The DN of the user's entry must be located in order to bind to the directory on behalf of the user and thus perform the requested authentication. This search can be done either anonymously or by using a predefined binddn and bindpw. The bindpw string must be stored in ldap.conf as clear text, which always makes me nervous. Therefore, my preference is for the first option. Because anonymous searches are implied by the absence of a specified binddn, no additional ldap.conf parameters are required.

Finally, add a few parameters to fine-tune the search filter. pam_login_attribute defines which attribute should be matched to the login name entered by the user. pam_filter allows an administrator to further refine the search filter when attempting to locate a user account. In the following configuration file entries, it is specified that the user's login name should be matched against the UID attribute defined in the posixAccount object class. (Note that a UID in this schema is a login name, not a number, as in common Unix usage.)

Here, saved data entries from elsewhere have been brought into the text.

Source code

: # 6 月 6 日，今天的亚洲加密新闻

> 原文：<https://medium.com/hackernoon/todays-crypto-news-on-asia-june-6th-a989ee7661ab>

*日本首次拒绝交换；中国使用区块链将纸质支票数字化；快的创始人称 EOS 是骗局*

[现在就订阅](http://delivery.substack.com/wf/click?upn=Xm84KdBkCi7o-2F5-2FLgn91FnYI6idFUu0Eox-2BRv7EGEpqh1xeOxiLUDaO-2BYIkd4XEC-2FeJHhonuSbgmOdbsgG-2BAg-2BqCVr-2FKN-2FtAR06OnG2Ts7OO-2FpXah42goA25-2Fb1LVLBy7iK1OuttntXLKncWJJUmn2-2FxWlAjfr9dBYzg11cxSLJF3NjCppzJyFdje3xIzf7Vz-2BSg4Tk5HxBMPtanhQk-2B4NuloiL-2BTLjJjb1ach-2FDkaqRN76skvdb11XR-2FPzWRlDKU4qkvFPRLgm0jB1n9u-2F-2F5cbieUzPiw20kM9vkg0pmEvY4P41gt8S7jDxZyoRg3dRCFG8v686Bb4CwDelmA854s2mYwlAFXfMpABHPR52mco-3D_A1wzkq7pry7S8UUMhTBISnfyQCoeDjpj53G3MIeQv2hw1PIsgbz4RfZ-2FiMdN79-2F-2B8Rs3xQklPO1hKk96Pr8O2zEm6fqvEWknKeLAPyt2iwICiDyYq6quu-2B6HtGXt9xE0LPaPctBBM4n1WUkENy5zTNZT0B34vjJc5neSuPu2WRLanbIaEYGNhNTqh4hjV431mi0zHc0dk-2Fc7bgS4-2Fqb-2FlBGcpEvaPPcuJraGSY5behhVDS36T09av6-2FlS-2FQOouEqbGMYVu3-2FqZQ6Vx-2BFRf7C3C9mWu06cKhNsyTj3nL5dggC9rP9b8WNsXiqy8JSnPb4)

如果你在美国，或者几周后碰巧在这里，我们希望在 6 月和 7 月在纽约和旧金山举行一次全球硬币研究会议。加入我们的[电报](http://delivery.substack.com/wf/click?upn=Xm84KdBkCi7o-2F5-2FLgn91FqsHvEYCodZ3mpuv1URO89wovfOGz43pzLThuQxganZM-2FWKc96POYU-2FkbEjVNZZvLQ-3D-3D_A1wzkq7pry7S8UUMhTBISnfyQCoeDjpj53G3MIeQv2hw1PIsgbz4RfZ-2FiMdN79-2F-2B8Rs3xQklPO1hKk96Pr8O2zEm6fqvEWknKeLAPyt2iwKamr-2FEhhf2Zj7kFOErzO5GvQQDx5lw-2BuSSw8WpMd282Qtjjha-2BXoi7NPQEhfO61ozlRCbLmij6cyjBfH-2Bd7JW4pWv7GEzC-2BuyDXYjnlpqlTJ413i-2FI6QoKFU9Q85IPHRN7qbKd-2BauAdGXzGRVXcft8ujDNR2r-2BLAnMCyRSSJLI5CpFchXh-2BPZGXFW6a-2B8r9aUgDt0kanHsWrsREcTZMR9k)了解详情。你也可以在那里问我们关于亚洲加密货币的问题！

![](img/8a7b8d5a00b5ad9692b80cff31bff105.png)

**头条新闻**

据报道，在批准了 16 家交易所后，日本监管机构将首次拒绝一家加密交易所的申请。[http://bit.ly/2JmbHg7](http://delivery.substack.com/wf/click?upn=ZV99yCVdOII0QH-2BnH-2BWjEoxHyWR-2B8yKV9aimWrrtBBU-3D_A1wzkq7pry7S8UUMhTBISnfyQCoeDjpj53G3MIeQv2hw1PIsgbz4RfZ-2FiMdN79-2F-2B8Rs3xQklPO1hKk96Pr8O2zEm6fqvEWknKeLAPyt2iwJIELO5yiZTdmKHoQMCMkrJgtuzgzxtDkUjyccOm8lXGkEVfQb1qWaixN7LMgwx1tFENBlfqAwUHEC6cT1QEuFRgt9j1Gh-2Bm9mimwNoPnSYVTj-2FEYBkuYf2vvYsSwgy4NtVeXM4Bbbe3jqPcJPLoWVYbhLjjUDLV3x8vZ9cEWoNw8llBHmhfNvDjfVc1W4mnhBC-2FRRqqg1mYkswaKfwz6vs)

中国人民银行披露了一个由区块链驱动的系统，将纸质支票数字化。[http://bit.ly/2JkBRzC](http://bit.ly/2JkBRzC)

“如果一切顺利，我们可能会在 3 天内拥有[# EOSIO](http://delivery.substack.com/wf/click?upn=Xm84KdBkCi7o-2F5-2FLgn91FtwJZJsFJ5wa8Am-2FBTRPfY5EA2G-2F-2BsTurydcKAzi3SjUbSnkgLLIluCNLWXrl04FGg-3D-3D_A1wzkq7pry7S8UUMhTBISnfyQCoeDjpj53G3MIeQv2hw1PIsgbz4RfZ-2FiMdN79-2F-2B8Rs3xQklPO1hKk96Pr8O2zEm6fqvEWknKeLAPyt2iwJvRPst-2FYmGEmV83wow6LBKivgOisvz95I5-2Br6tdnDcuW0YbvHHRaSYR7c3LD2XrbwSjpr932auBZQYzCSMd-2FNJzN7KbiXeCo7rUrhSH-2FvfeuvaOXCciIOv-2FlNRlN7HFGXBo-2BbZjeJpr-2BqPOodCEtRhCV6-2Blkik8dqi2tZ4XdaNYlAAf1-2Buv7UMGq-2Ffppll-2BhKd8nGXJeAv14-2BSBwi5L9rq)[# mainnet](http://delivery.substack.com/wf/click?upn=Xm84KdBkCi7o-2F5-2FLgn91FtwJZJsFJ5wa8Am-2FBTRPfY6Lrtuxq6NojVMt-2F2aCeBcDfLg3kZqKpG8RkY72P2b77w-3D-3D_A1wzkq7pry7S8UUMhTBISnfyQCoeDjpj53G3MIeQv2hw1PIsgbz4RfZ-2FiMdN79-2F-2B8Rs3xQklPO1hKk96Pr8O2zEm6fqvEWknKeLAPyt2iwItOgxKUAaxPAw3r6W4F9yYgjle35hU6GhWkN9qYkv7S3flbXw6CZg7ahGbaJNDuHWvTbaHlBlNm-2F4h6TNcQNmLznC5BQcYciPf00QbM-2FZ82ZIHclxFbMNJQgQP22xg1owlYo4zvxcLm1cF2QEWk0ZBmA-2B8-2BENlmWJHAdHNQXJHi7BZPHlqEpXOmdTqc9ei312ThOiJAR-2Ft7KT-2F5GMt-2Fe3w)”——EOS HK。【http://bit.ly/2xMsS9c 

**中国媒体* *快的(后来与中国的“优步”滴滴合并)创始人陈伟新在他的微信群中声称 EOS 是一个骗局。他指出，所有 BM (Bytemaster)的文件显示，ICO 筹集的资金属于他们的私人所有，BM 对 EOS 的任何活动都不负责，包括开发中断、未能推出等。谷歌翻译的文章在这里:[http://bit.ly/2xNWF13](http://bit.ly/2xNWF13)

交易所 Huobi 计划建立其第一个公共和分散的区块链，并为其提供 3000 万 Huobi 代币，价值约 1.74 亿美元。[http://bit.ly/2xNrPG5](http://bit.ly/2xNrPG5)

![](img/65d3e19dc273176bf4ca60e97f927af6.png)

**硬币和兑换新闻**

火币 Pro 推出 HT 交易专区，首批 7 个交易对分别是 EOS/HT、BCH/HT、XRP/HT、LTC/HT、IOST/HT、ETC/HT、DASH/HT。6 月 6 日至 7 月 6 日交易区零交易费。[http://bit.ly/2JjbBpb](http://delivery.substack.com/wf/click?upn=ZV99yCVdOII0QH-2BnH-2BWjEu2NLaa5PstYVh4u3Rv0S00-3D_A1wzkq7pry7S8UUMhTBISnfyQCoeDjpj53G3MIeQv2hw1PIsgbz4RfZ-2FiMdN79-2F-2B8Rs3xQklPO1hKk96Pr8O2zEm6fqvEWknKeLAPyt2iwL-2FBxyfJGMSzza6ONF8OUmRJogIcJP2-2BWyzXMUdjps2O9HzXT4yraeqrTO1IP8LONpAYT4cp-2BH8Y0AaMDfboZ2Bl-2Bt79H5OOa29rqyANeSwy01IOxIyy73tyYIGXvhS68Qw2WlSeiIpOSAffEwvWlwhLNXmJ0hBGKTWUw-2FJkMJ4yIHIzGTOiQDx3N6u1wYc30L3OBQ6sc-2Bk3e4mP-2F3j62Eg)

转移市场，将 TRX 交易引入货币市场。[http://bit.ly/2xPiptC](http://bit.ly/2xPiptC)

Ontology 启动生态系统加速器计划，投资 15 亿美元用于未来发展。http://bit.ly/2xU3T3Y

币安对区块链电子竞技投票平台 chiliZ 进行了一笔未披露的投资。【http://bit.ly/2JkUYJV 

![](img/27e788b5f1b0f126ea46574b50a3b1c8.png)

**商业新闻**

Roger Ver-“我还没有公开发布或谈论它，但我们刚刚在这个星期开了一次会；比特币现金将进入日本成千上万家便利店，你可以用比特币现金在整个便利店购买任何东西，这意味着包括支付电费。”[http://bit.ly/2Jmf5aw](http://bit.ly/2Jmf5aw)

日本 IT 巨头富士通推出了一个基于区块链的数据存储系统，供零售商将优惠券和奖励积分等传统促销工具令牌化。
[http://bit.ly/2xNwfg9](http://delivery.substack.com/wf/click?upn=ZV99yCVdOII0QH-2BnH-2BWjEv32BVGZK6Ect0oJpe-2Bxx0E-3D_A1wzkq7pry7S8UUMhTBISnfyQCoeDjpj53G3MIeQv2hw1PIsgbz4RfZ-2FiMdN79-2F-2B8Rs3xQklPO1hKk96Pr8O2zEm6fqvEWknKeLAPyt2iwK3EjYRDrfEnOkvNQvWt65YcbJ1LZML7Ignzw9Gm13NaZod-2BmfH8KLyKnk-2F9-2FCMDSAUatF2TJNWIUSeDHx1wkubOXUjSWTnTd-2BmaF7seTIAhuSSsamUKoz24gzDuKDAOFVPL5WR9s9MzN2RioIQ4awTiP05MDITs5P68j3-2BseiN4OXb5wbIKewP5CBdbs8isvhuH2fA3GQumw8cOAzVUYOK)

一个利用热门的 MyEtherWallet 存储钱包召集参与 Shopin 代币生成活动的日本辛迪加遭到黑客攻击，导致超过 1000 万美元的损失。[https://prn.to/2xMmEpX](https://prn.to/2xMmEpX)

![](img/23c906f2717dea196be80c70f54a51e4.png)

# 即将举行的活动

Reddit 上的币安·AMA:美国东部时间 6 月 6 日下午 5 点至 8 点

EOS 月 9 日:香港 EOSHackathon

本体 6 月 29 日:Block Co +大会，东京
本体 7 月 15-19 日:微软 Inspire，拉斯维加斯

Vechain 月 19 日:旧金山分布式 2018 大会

## Define the user login name attribute (defaults to uid).
pam_login_attribute      uid
      
## The following filter will be used to AND with <pam_login_attribute>=%s.
pam_filter objectclass=posixAccount

With these two settings, the pam_ldap library makes the following search to verify that a user account named "carter" is in the directory:

(&(objectClass=posixAccount)(uid=gcarter))

After verifying the existence of the DN, the PAM module attempts to bind to the directory using the located DN and the password entered by the user. If this bind succeeds, pam_ldap informs the calling application that the user has been successfully authenticated.